[Records shown — start]

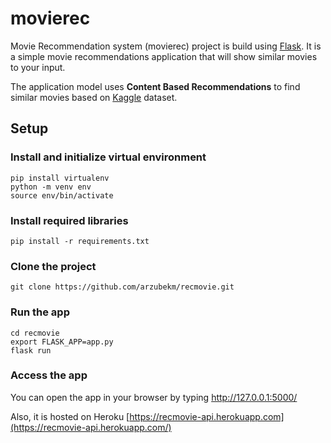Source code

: # movierec
Movie Recommendation system (movierec) project is build using [Flask](http://flask.pocoo.org/). It is a simple movie recommendations application that will show similar movies to your input.

The application model uses **Content Based Recommendations** to find similar movies based on [Kaggle](https://www.kaggle.com/tmdb/tmdb-movie-metadata) dataset.

## Setup
### Install and initialize virtual environment
```
pip install virtualenv
python -m venv env
source env/bin/activate
```
### Install required libraries
```
pip install -r requirements.txt
```
### Clone the project
```
git clone https://github.com/arzubekm/recmovie.git
```
### Run the app
```
cd recmovie
export FLASK_APP=app.py
flask run
```
### Access the app
You can open the app in your browser by typing http://127.0.0.1:5000/

Also, it is hosted on Heroku [https://recmovie-api.herokuapp.com](https://recmovie-api.herokuapp.com/)
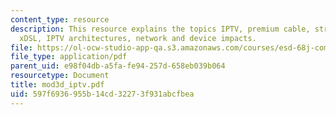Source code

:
 ```yaml
---
content_type: resource
description: This resource explains the topics IPTV, premium cable, streaming, hybrids,
  xDSL, IPTV architectures, network and device impacts.
file: https://ol-ocw-studio-app-qa.s3.amazonaws.com/courses/esd-68j-communications-and-information-policy-spring-2006/597f6936955b14cd32273f931abcfbea_mod3d_iptv.pdf
file_type: application/pdf
parent_uid: e98f04db-a5fa-fe94-257d-658eb039b064
resourcetype: Document
title: mod3d_iptv.pdf
uid: 597f6936-955b-14cd-3227-3f931abcfbea
---
```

[Records shown — finish]

Work request
Find the lines above that contain the word "your" and collect them.

Response to this exercise
Movie Recommendation system (movierec) project is build using [Flask](http://flask.pocoo.org/). It is a simple movie recommendations application that will show similar movies to your input.
You can open the app in your browser by typing http://127.0.0.1:5000/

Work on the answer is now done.